Light cone and propagation in higher dimensions: In string theory, the light cone expands to higher dimensions. This means that strings carrying U(1) fields (e.g. electromagnetic interactions) could potentially propagate in these additional dimensions. The shape and structure of the light cone would thus not be limited to the classical four dimensions. For observers in four dimensions, however, only the projections of these interactions remain visible, which gives us a limited view of the effect of the U(1) field.
Causality and the holographic context: In string theory approaches such as the AdS/CFT correspondence, light cones and causality are also considered via so-called holographic principles, where a higher-dimensional reality is projected onto the known dimensions. Here, the U(1) symmetry remains a fundamental role for describing electromagnetic and possibly other interactions, but the extension of the light cone in higher dimensions and its projection can lead to interesting causal structures.

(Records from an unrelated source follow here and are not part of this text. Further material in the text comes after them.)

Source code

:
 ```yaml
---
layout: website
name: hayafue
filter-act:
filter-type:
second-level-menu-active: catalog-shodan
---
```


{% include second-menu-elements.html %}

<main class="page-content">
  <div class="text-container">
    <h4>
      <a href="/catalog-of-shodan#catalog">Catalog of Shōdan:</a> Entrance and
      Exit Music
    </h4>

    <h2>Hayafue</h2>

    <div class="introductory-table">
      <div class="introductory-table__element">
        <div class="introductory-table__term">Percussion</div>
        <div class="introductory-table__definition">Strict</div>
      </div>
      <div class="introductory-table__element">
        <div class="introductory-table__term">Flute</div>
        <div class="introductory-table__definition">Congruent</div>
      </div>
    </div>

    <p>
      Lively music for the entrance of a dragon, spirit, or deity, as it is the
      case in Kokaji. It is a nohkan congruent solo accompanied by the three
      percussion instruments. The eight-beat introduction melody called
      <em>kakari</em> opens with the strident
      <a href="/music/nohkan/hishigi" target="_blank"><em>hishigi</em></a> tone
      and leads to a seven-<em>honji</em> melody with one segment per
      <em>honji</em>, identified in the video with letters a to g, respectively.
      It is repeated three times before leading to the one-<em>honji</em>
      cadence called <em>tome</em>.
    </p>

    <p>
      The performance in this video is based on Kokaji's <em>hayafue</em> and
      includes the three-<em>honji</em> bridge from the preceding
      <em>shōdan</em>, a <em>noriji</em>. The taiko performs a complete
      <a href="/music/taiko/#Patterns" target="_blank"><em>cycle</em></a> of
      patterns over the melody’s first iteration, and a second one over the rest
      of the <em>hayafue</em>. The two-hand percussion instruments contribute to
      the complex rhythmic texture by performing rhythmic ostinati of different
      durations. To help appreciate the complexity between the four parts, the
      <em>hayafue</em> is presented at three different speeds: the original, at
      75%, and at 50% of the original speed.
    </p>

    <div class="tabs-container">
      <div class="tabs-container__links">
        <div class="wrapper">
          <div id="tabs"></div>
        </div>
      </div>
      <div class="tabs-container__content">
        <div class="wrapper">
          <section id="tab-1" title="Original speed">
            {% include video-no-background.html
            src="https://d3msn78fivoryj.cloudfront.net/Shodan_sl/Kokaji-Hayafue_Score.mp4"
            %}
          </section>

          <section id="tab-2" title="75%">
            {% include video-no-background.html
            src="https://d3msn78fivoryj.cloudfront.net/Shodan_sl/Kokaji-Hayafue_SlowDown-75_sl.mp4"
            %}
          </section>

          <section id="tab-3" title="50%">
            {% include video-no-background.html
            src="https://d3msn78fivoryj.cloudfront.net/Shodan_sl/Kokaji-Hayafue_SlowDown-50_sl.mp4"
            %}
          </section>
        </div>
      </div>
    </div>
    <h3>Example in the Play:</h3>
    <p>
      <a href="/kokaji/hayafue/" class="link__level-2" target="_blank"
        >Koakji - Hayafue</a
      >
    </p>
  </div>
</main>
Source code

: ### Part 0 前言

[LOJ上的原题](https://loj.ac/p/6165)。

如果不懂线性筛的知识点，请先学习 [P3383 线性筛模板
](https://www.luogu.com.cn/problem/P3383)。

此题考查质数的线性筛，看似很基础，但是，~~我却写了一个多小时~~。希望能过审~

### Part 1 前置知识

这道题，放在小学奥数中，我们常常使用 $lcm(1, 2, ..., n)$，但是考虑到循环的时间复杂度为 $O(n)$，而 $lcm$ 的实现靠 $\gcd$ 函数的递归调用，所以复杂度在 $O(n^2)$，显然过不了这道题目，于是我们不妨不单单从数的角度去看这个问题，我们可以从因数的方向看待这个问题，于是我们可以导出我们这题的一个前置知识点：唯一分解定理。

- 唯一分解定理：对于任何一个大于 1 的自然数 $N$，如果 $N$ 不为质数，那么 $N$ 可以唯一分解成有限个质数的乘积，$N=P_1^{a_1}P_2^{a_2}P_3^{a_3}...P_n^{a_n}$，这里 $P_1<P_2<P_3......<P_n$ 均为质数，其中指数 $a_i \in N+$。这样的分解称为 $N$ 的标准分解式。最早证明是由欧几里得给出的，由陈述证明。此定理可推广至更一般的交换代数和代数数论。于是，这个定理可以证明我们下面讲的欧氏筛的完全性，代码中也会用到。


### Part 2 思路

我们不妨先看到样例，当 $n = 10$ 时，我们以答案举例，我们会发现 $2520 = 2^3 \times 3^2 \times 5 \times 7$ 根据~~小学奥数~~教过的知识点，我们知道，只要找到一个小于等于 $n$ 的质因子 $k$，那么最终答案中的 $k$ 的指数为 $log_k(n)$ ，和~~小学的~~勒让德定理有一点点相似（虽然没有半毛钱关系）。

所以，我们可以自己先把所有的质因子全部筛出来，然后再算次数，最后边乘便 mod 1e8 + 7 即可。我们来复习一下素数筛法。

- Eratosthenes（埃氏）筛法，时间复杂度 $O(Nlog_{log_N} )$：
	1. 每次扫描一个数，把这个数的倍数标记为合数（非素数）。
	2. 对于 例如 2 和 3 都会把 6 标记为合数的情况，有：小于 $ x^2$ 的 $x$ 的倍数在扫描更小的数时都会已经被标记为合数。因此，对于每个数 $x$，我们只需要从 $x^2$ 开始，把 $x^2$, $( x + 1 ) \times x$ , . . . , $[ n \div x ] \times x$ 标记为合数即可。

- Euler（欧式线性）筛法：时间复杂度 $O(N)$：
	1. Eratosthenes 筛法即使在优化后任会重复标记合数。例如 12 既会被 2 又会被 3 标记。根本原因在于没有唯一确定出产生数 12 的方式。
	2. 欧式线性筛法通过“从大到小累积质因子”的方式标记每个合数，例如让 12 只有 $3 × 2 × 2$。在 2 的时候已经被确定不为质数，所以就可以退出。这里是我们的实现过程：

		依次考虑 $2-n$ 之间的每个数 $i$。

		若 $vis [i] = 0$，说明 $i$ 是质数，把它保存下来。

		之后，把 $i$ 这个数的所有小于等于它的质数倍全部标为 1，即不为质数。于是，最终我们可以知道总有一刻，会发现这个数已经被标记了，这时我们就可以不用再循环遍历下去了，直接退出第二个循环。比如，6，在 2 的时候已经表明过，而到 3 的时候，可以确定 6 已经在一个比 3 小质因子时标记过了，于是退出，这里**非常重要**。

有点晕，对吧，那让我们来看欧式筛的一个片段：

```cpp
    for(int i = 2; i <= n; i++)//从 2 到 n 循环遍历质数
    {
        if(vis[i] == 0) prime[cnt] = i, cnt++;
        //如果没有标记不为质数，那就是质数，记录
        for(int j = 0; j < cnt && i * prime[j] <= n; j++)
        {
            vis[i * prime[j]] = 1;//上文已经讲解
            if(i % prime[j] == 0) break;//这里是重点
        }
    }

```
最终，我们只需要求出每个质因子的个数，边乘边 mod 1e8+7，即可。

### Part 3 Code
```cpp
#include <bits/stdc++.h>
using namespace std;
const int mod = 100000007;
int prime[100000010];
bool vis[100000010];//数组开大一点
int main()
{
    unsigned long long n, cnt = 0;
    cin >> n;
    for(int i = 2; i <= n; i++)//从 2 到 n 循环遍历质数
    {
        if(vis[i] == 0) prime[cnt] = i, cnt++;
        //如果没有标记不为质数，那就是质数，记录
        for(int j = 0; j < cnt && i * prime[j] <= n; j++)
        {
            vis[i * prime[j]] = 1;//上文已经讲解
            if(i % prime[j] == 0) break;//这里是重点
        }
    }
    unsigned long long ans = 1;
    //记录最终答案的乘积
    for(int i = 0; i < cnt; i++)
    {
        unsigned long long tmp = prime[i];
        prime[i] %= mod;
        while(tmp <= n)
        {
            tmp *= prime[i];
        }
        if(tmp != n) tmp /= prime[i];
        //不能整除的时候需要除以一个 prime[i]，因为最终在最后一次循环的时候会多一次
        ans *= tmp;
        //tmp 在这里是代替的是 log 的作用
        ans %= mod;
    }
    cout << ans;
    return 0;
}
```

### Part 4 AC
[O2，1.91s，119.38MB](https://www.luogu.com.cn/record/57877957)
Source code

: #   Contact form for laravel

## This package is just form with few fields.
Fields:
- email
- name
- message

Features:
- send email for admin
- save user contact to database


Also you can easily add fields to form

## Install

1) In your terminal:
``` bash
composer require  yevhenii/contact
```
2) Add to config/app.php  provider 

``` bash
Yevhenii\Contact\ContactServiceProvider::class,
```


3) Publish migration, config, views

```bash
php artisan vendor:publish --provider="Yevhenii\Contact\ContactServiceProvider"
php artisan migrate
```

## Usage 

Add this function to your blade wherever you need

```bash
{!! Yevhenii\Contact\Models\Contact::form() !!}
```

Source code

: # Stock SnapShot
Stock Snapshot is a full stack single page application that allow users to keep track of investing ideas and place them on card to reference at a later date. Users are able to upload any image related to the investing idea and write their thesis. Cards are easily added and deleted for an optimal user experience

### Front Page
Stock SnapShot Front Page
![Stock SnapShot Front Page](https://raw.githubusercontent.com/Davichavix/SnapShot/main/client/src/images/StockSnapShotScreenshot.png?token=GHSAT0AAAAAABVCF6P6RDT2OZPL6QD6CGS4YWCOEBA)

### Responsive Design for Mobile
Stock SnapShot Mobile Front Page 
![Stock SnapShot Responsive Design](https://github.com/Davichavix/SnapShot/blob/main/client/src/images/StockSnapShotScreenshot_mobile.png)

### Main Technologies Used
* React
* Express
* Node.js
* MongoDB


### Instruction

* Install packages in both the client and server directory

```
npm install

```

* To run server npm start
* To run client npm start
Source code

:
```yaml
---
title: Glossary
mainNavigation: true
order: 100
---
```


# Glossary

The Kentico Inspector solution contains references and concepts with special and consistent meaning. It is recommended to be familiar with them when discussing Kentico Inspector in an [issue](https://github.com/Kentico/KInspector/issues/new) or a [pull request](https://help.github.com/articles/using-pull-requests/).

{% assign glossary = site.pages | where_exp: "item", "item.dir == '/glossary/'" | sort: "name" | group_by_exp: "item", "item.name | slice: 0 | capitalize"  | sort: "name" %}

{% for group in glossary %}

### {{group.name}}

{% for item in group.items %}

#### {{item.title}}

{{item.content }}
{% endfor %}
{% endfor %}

In both theories, the U(1) field describes electromagnetic interactions and their propagation, which are oriented to the boundaries of the light cone. The light cone determines where the electromagnetic force can act in space and time, as it determines the boundaries of causality in both theories. In string theory, however, the light cone could be extended by additional dimensions and holographic projections, which could affect the structure of the U(1) field and possibly imply new causal relationships.